An identity framed and maintained as a real entity by waking consciousness is like Sisyphus doomed never to get what he is pushing to the top of the hill. What this identity is pushing is community. The force of gravity is lent by opposing groups with profoundly other instantaneous perceptions. Ultimately, identity politics will discover that unity in shared grievance has only one imperative, warfare between grievances to create ever more grievance, and implies only one community, a community of one.
First Crescent 2nd October, 19:54 Parkville [1 Muharram]
Identity used to subsume difference, because change, alternative means to an end and ambiguity of relation were assumed. Difference was an accident, and community a coincidence. Somewhere along the line, secular societies, without even realizing they had thrown a precious baby out with the bath water of religious participation, began to really believe in universal human rights as though they existed separately from universal human obligations, and before you could say, “Hey, Presto!” there was a world full of victims equating identity and pain-body, focussed on the identity of both those to blame and of any heretic with the balls to say,”I’m not hurting that bad”; and suddenly, the biggest crime was to inhibit someone’s healing.
This world is just fiction, ladies and gentlemen–Hollywood, Bollywood, love, fear and everything in between–and the most important element of it is making it real. Performance, and performance there must be, is real to its audience, the silent ones beyond the footlights who know it’s a role you’re playing for their sake, and who love you for it. Sit in the audience. Recognize fellow-players when you see them. That is community: you cannot sit twice in the same one.
Nobody owns his space, ladies and gentlemen, and no amount of proselytism and appropriation-resistance will alter the fact that personal reality is fiction. Sharing is messy, and judgment and exploitation are perhaps built into it, and degrees of success in marketing, that is to say, comparative numbers in ashrams, churches and mosques, or in social forums on the net, but that’s the nature of self: it’s designed to be expressed, not hoarded but shared. You cannot wake twice into the same identity.
When it all boils down, community may be nothing but the kindness of the audience, suspended disbelief. How can you be what you’re becoming? Perhaps kindness is the way society dreams. What the so-called ultra-right represents may be no more than slighted generosity, and we should hear the underpinnings of their utterances in that way, because we need their kindness.
The North is a story, the location of mythology, the inching across the night sky of the primordial artefact known as the Zodiac.

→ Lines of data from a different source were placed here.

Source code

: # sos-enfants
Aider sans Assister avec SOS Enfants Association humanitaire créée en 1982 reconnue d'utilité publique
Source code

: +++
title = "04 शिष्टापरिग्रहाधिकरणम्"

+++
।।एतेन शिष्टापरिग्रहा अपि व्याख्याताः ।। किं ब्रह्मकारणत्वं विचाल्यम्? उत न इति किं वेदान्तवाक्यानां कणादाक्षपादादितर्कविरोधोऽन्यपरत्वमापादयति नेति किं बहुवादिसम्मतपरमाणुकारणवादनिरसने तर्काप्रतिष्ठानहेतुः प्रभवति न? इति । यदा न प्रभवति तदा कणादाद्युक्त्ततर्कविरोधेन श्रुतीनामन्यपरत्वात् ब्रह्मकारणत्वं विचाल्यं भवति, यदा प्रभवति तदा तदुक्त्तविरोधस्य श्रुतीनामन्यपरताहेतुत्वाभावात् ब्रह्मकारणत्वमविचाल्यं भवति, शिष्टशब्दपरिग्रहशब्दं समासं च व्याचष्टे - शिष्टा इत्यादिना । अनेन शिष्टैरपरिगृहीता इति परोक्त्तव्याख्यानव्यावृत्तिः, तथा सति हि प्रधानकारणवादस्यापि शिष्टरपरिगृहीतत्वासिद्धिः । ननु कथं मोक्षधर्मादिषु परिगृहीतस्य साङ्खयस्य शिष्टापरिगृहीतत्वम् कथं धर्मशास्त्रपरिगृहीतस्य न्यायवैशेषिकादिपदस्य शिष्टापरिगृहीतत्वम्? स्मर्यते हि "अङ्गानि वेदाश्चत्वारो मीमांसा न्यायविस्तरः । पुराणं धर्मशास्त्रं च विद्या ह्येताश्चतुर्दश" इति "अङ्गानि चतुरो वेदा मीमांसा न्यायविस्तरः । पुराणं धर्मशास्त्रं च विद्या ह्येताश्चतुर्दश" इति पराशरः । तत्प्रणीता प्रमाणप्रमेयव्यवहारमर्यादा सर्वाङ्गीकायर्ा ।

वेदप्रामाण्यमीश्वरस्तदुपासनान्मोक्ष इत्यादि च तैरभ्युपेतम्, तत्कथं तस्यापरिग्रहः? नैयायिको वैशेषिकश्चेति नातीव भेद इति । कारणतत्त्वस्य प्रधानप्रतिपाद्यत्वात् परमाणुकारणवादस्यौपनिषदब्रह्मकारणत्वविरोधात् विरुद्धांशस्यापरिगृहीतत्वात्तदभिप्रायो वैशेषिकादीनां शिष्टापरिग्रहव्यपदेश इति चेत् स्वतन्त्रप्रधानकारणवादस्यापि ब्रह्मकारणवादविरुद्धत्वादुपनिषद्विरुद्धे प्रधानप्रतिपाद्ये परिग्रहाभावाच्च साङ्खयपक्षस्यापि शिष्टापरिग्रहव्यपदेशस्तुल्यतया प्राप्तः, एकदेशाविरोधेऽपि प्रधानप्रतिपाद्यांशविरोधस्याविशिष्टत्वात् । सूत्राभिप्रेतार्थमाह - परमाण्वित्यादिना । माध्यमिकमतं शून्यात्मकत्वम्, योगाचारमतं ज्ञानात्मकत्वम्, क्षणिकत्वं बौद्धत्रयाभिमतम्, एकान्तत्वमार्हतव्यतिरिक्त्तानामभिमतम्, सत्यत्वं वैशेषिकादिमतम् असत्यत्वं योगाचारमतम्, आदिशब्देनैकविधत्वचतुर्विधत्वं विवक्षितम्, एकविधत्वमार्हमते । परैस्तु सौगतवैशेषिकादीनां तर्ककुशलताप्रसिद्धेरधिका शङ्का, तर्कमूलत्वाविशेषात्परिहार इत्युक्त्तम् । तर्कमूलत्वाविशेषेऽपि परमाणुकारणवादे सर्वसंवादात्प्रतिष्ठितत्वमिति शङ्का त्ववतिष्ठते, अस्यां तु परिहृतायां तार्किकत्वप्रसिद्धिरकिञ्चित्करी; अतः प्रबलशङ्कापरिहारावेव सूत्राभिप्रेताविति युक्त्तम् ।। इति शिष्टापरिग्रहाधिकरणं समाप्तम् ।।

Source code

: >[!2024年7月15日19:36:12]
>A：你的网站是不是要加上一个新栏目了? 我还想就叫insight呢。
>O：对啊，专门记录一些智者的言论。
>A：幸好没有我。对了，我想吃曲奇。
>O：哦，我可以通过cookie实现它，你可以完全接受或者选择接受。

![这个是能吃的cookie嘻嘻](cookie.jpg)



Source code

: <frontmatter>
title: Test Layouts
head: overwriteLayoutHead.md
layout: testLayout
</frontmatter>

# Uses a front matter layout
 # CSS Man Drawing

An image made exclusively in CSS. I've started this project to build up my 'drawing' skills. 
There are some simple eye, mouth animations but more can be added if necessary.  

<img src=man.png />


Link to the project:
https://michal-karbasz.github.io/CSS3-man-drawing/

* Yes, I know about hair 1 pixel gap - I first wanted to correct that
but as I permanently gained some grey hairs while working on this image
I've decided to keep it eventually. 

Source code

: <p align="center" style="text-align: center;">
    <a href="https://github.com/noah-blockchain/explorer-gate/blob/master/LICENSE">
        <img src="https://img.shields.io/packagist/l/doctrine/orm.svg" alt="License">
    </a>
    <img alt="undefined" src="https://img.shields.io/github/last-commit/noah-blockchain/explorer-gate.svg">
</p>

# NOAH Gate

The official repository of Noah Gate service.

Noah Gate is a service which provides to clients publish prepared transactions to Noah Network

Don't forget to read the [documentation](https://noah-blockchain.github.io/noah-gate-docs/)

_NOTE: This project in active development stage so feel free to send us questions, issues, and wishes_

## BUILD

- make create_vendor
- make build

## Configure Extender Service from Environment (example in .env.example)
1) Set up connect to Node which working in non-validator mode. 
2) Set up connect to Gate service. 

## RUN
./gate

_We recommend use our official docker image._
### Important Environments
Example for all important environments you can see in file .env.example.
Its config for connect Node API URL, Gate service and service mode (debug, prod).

The South on the other hand, defying narrative, simply revolves. Reverse directions if you’re in the Northern Hemisphere, but my astrological focus is on Southern Hemisphere experience, because nobody else’s is.
It is by no means paradoxical that the most important attribute of the North is that it is opposite the South. Astrology is a system of symbols of human existence, and the upper (northern) Meridian, or Medium Coeli, where the stars, and approximately, the Sun, Moon and planets, culminate in their daily arcs, is given pride of place as the symbol of the conscious self. However, there is in each of us an awareness of the limitations of that waking, egoistic consciousness, which works in our body-consciousness as under-arching and over-riding necessities like eating and sleeping, and, I would argue, in our dream-consciousness as moral, spiritual or metaphysical questions, such as, “Am I responsible for what I’ve just done?” All of that deeper dimension of consciousness, and therefore any possibility of individuation, wholeness, or oneness, is symbolized by the Meridian, the direct, continuous connection of above and below, North and South.